Five years after his death, Elvis Presley survives as the great enigma of American popular culture. Recent biographies -- from Ilona Panta's "Elvis Presley: King of Kings" (complete with its leading question, "When Elvis returns, will you be ready?") to Albert Goldman's "Elvis," which roundly condemns southern culture and rock music -- have clarified nothing. We are still left asking how is it that this naive, lonely, ambitious, often very mediocre musician remains a fixation for millions of Americans.

Dave Marsh, who has written a passionate biography of Bruce Springsteen, as well as "The Rolling Stone Record Guide" and "The Book of Rock Lists," is perhaps too much of a fan to provide the definitive Presley life. No matter. One suspects he was asked to provide words merely to keep pace with the late Bea Feitler's classy layout of hundreds of full-page and double-truck pictures, a fitting companion on the coffee table to Geoffrey Stokes' "The Beatles" (also designed by Feitler).
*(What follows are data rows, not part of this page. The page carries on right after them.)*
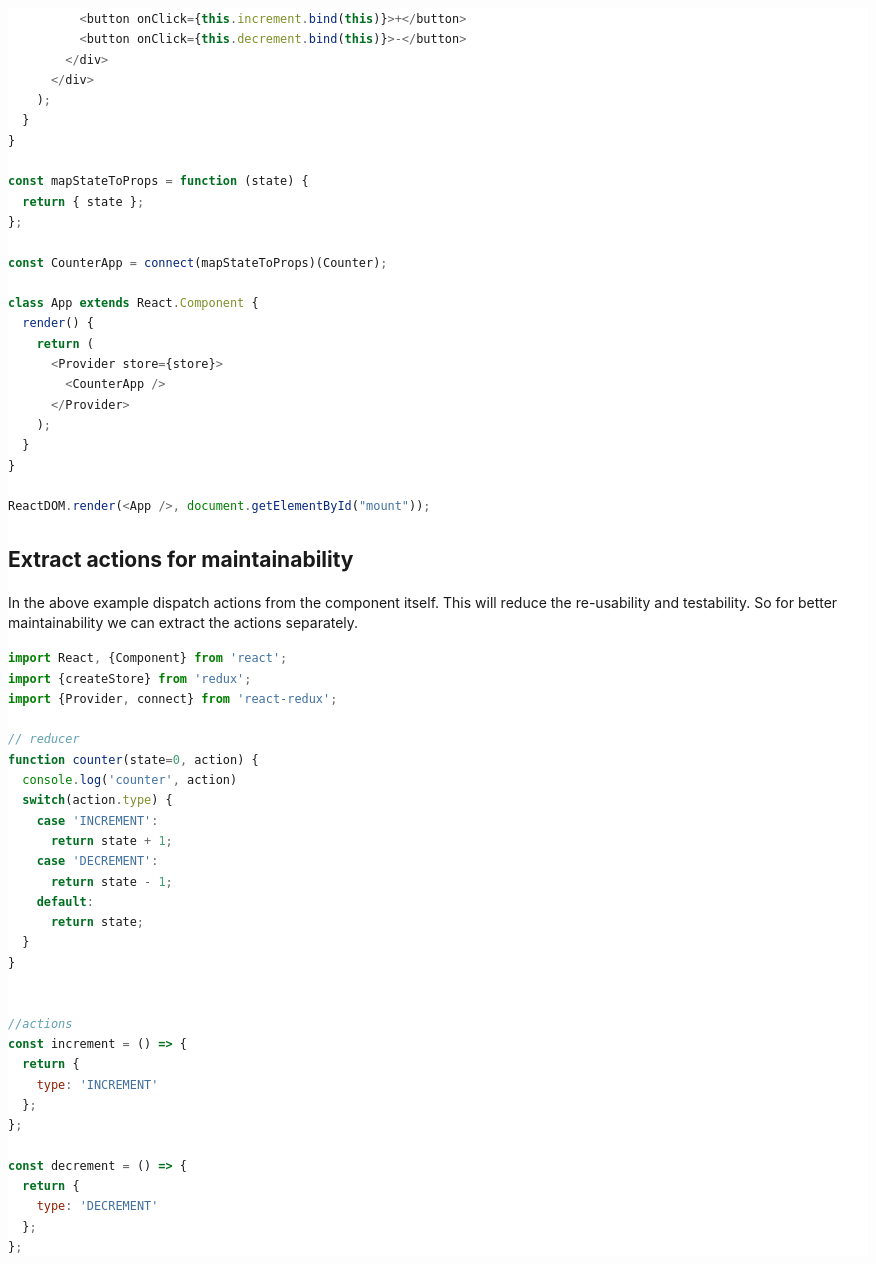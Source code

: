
 ```js
          <button onClick={this.increment.bind(this)}>+</button>
          <button onClick={this.decrement.bind(this)}>-</button>
        </div>
      </div>
    );
  }
}

const mapStateToProps = function (state) {
  return { state };
};

const CounterApp = connect(mapStateToProps)(Counter);

class App extends React.Component {
  render() {
    return (
      <Provider store={store}>
        <CounterApp />
      </Provider>
    );
  }
}

ReactDOM.render(<App />, document.getElementById("mount"));
```

## Extract actions for maintainability

In the above example dispatch actions from the component itself. This will reduce the re-usability and testability. So for better maintainability we can extract the actions separately.

```js
import React, {Component} from 'react';
import {createStore} from 'redux';
import {Provider, connect} from 'react-redux';

// reducer
function counter(state=0, action) {
  console.log('counter', action)
  switch(action.type) {
    case 'INCREMENT':
      return state + 1;
    case 'DECREMENT':
      return state - 1;
    default:
      return state;
  }
}


//actions
const increment = () => {
  return {
    type: 'INCREMENT'
  };
};

const decrement = () => {
  return {
    type: 'DECREMENT'
  };
};
```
It may well be that the true Elvis story is best told through photographs. Look at Elvis from 1954 to early 1956, the cat-like energy stretched taunt in his face and body; look at the fans and the ecstatic glee and release in their faces; then look at everything post-Col. Tom Parker and see the marked change, the surrender, the self-betrayal, the evidence of the rot that has set in.

Unfortunately, just as Marsh's text suffers from selective omissions, there's an imbalance in Feitler's photos: 24 pictures of Elvis in the Army, 19 of them full-page, accompany less than two pages of text that don't even mention a central Presley truth--that after the Army and the death of his beloved mother, he was never the same as an artist or as a man. And despite a rambling retelling of the 1968 television special that revived Presley's career, there's only a quarter-page picture to celebrate that transcendent moment. Still, many of the pictures are dishearteningly eloquent.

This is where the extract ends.